Carbon Black is pulling no punches about its plans, saying it is targeting Symantec, Palo Alto Networks, Cylance and CrowdStrike with a disruptive zero gap protection.

“Gartner's 2016 Endpoint Protection Magic Quadrant showed 44% of reference customers for the old guard have been compromised during the last year,” Lightowler says.

“That makes it clear the traditional way of protecting systems is failing,” he says.

“The threat landscape has changed quite significantly but those technologies that the vast majority of [organisations] rely on, like antivirus, don't protect from today's threats. And they don't protect from today's threats because they are designed to protect from known threats.

“With ransomware and today's sophisticated attacks, the bad guys build a targeted attack and specifically just use it once against an organisation. So protection technologies that leverage signatures are now ineffective.

Lightowler says many modern attacks are also leveraging things such as Powershell, script-based attacks or in-memory based attacks.

“They're using tools legitimately installed on Windows, maliciously. There's not necessarily a virus file as such, they're using a legitimate tool in an illegitimate way and that's where behavioural based detection is important.

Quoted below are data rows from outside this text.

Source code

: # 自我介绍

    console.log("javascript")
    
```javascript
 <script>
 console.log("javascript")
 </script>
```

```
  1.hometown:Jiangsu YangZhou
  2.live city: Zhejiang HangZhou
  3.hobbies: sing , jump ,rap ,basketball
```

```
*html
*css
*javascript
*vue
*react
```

Confer's offering, which will now be known as Cb Defense, combines behavioural-based prevention techniques with integrated detection and response capabilities. Carbon Black says its cloud-based, deep analytics approach blocks both malware and the increasingly common malware-less attacks exploiting memory and scripting languages, such as PowerShell.

Once malware is blocked Cb Defence provides visibility into how the attack happened, enabling security problems to be fixed pro-actively.

The company says the lightweight sensor installs in less than a minute and consumes less than 1% of the CPU, disk and network, and can be completely managed from the cloud via a web-based interface.

Lightowler says the acquisition means organisations of all sizes can address their endpoint security requirements through a single platform, with the Confer model cloud-based, highly scalable and multi-tenant.

“This acquisition of Confer is in line with our vision of having a world safe from cyber-attacks,” Lightowler says. “In order to do that we believe we need to deliver a complete endpoint security platform and this is a step towards that.

“We believe it is a pretty transformational moment for Carbon Black as it dramatically increases that market opportunity that we have.